- **THE PROBLEM**
You are asked to filter the data below and copy every line holding "application".

..........

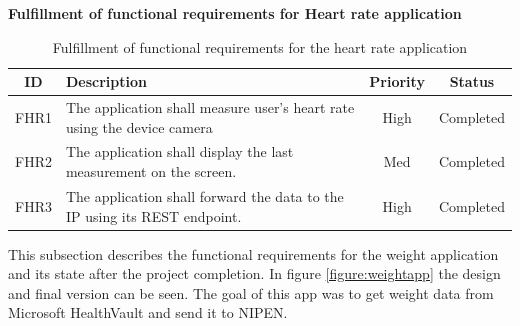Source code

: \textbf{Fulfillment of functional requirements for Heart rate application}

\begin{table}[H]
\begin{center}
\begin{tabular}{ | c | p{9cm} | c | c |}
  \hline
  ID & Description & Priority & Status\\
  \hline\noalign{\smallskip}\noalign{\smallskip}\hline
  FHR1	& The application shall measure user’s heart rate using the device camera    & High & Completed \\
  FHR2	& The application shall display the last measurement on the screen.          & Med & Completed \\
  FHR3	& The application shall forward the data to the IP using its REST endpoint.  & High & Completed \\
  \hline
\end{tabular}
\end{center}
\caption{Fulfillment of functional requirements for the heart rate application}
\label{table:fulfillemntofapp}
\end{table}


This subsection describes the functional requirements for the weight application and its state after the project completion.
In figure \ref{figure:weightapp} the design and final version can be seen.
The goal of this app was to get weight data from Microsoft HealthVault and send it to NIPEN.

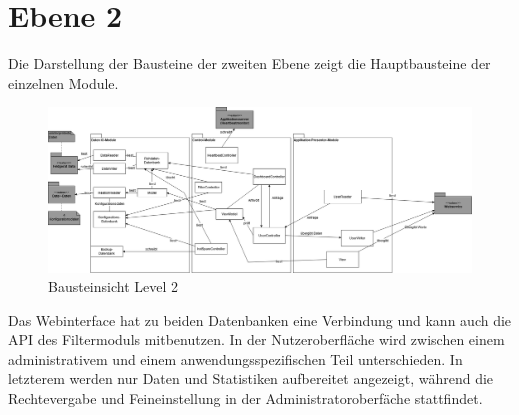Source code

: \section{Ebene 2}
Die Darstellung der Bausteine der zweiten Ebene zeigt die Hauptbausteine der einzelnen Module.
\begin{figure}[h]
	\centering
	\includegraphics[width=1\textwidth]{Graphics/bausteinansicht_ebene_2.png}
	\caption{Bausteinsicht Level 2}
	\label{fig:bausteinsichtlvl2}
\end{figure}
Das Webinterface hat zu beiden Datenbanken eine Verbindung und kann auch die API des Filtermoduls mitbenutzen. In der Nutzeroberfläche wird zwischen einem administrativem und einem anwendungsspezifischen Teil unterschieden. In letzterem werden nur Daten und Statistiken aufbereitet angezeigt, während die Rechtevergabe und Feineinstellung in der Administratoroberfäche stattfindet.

..........

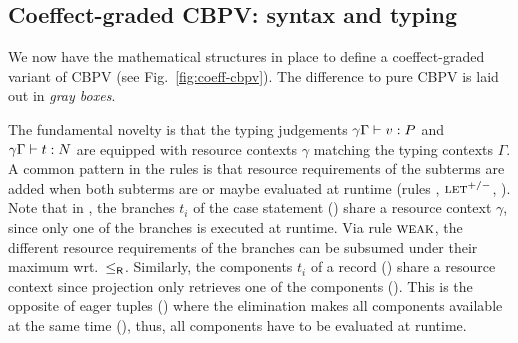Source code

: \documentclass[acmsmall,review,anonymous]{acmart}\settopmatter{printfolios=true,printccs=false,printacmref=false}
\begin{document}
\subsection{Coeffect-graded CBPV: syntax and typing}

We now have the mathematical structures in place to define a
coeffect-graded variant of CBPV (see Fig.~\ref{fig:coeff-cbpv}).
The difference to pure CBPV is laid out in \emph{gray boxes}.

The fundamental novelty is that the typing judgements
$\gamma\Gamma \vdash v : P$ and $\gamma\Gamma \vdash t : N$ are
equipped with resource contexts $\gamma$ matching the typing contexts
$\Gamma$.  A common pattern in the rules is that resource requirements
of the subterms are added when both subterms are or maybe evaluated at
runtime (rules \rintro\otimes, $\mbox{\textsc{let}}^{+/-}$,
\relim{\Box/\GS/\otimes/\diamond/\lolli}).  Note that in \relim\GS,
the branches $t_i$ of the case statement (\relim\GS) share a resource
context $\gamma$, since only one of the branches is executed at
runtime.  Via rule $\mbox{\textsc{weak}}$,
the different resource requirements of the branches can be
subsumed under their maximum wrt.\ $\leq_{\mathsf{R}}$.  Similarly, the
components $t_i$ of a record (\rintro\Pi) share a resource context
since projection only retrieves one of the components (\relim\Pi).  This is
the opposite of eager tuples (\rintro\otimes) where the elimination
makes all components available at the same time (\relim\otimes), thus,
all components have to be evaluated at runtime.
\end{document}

..........

- **SOLUTION TO THIS EXERCISE**
: \textbf{Fulfillment of functional requirements for Heart rate application}
  FHR1	& The application shall measure user’s heart rate using the device camera    & High & Completed \\
  FHR2	& The application shall display the last measurement on the screen.          & Med & Completed \\
  FHR3	& The application shall forward the data to the IP using its REST endpoint.  & High & Completed \\
\caption{Fulfillment of functional requirements for the heart rate application}
This subsection describes the functional requirements for the weight application and its state after the project completion.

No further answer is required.